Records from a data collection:
'''

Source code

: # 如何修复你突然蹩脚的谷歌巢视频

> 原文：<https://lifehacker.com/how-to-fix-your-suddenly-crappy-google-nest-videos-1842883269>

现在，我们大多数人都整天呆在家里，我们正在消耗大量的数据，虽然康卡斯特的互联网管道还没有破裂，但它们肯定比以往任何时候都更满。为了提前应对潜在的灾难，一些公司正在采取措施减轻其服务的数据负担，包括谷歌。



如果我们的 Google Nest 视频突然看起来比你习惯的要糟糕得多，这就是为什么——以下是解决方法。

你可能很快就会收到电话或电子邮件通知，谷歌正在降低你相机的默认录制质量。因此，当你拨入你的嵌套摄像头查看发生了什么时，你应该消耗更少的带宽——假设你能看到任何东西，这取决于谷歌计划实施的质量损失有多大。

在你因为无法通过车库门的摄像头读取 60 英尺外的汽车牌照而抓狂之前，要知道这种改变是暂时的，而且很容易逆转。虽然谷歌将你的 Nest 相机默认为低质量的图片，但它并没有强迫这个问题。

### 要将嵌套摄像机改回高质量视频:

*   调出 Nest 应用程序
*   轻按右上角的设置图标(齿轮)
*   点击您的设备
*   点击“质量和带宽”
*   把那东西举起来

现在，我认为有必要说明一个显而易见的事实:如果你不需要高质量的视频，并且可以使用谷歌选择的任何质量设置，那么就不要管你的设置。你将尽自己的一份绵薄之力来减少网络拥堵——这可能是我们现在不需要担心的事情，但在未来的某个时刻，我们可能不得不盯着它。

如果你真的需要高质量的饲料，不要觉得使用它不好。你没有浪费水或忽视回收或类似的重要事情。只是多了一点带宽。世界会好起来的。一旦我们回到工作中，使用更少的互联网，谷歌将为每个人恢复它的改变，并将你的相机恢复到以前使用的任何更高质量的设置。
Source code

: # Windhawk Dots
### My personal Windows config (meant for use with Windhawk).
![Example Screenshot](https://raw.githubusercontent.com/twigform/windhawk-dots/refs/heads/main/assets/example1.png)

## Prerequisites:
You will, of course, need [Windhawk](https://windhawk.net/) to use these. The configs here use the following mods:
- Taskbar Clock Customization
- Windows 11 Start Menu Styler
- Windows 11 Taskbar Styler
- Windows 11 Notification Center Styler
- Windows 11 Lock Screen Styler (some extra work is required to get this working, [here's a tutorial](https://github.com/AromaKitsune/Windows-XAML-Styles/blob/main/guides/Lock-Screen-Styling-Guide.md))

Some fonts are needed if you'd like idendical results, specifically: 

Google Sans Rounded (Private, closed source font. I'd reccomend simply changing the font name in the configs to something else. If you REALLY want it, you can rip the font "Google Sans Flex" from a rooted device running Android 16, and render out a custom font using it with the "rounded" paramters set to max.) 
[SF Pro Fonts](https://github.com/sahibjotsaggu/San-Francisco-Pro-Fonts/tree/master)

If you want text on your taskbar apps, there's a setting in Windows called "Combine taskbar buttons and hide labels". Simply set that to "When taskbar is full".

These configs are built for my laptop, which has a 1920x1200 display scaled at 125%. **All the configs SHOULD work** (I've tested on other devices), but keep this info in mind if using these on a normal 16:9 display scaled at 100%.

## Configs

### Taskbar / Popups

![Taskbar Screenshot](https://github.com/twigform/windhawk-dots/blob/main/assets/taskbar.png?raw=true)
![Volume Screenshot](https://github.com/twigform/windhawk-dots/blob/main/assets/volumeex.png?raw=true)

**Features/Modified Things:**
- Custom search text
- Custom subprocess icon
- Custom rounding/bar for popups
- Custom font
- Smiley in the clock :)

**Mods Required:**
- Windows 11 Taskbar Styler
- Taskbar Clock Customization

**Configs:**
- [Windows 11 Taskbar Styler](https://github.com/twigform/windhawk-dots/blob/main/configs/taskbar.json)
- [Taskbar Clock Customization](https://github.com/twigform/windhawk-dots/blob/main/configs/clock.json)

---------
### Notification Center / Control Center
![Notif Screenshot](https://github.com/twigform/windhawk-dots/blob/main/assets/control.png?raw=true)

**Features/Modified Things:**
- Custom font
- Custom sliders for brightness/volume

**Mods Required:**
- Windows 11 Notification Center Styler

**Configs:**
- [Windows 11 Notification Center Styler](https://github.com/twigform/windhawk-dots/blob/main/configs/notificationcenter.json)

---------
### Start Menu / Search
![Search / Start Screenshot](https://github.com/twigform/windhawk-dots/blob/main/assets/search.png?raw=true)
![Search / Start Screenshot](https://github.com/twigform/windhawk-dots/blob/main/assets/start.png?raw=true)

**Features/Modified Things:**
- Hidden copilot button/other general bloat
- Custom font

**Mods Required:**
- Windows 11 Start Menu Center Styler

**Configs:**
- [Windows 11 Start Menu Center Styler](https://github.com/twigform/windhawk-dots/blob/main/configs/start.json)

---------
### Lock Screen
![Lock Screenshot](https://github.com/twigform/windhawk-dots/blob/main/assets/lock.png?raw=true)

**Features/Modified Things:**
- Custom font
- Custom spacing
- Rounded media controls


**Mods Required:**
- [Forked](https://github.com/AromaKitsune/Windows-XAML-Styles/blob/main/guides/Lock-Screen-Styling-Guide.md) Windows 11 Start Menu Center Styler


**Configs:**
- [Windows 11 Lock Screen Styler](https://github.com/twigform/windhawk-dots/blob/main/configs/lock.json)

'''

Task description: Write out the records shown above, exactly as they appear.

Answer for the task:
Source code

: # 如何修复你突然蹩脚的谷歌巢视频

> 原文：<https://lifehacker.com/how-to-fix-your-suddenly-crappy-google-nest-videos-1842883269>

现在，我们大多数人都整天呆在家里，我们正在消耗大量的数据，虽然康卡斯特的互联网管道还没有破裂，但它们肯定比以往任何时候都更满。为了提前应对潜在的灾难，一些公司正在采取措施减轻其服务的数据负担，包括谷歌。



如果我们的 Google Nest 视频突然看起来比你习惯的要糟糕得多，这就是为什么——以下是解决方法。

你可能很快就会收到电话或电子邮件通知，谷歌正在降低你相机的默认录制质量。因此，当你拨入你的嵌套摄像头查看发生了什么时，你应该消耗更少的带宽——假设你能看到任何东西，这取决于谷歌计划实施的质量损失有多大。

在你因为无法通过车库门的摄像头读取 60 英尺外的汽车牌照而抓狂之前，要知道这种改变是暂时的，而且很容易逆转。虽然谷歌将你的 Nest 相机默认为低质量的图片，但它并没有强迫这个问题。

### 要将嵌套摄像机改回高质量视频:

*   调出 Nest 应用程序
*   轻按右上角的设置图标(齿轮)
*   点击您的设备
*   点击“质量和带宽”
*   把那东西举起来

现在，我认为有必要说明一个显而易见的事实:如果你不需要高质量的视频，并且可以使用谷歌选择的任何质量设置，那么就不要管你的设置。你将尽自己的一份绵薄之力来减少网络拥堵——这可能是我们现在不需要担心的事情，但在未来的某个时刻，我们可能不得不盯着它。

如果你真的需要高质量的饲料，不要觉得使用它不好。你没有浪费水或忽视回收或类似的重要事情。只是多了一点带宽。世界会好起来的。一旦我们回到工作中，使用更少的互联网，谷歌将为每个人恢复它的改变，并将你的相机恢复到以前使用的任何更高质量的设置。
Source code

: # Windhawk Dots
### My personal Windows config (meant for use with Windhawk).
![Example Screenshot](https://raw.githubusercontent.com/twigform/windhawk-dots/refs/heads/main/assets/example1.png)

## Prerequisites:
You will, of course, need [Windhawk](https://windhawk.net/) to use these. The configs here use the following mods:
- Taskbar Clock Customization
- Windows 11 Start Menu Styler
- Windows 11 Taskbar Styler
- Windows 11 Notification Center Styler
- Windows 11 Lock Screen Styler (some extra work is required to get this working, [here's a tutorial](https://github.com/AromaKitsune/Windows-XAML-Styles/blob/main/guides/Lock-Screen-Styling-Guide.md))

Some fonts are needed if you'd like idendical results, specifically: 

Google Sans Rounded (Private, closed source font. I'd reccomend simply changing the font name in the configs to something else. If you REALLY want it, you can rip the font "Google Sans Flex" from a rooted device running Android 16, and render out a custom font using it with the "rounded" paramters set to max.) 
[SF Pro Fonts](https://github.com/sahibjotsaggu/San-Francisco-Pro-Fonts/tree/master)

If you want text on your taskbar apps, there's a setting in Windows called "Combine taskbar buttons and hide labels". Simply set that to "When taskbar is full".

These configs are built for my laptop, which has a 1920x1200 display scaled at 125%. **All the configs SHOULD work** (I've tested on other devices), but keep this info in mind if using these on a normal 16:9 display scaled at 100%.

## Configs

### Taskbar / Popups

![Taskbar Screenshot](https://github.com/twigform/windhawk-dots/blob/main/assets/taskbar.png?raw=true)
![Volume Screenshot](https://github.com/twigform/windhawk-dots/blob/main/assets/volumeex.png?raw=true)

**Features/Modified Things:**
- Custom search text
- Custom subprocess icon
- Custom rounding/bar for popups
- Custom font
- Smiley in the clock :)

**Mods Required:**
- Windows 11 Taskbar Styler
- Taskbar Clock Customization

**Configs:**
- [Windows 11 Taskbar Styler](https://github.com/twigform/windhawk-dots/blob/main/configs/taskbar.json)
- [Taskbar Clock Customization](https://github.com/twigform/windhawk-dots/blob/main/configs/clock.json)

---------
### Notification Center / Control Center
![Notif Screenshot](https://github.com/twigform/windhawk-dots/blob/main/assets/control.png?raw=true)

**Features/Modified Things:**
- Custom font
- Custom sliders for brightness/volume

**Mods Required:**
- Windows 11 Notification Center Styler

**Configs:**
- [Windows 11 Notification Center Styler](https://github.com/twigform/windhawk-dots/blob/main/configs/notificationcenter.json)

---------
### Start Menu / Search
![Search / Start Screenshot](https://github.com/twigform/windhawk-dots/blob/main/assets/search.png?raw=true)
![Search / Start Screenshot](https://github.com/twigform/windhawk-dots/blob/main/assets/start.png?raw=true)

**Features/Modified Things:**
- Hidden copilot button/other general bloat
- Custom font

**Mods Required:**
- Windows 11 Start Menu Center Styler

**Configs:**
- [Windows 11 Start Menu Center Styler](https://github.com/twigform/windhawk-dots/blob/main/configs/start.json)

---------
### Lock Screen
![Lock Screenshot](https://github.com/twigform/windhawk-dots/blob/main/assets/lock.png?raw=true)

**Features/Modified Things:**
- Custom font
- Custom spacing
- Rounded media controls


**Mods Required:**
- [Forked](https://github.com/AromaKitsune/Windows-XAML-Styles/blob/main/guides/Lock-Screen-Styling-Guide.md) Windows 11 Start Menu Center Styler


**Configs:**
- [Windows 11 Lock Screen Styler](https://github.com/twigform/windhawk-dots/blob/main/configs/lock.json)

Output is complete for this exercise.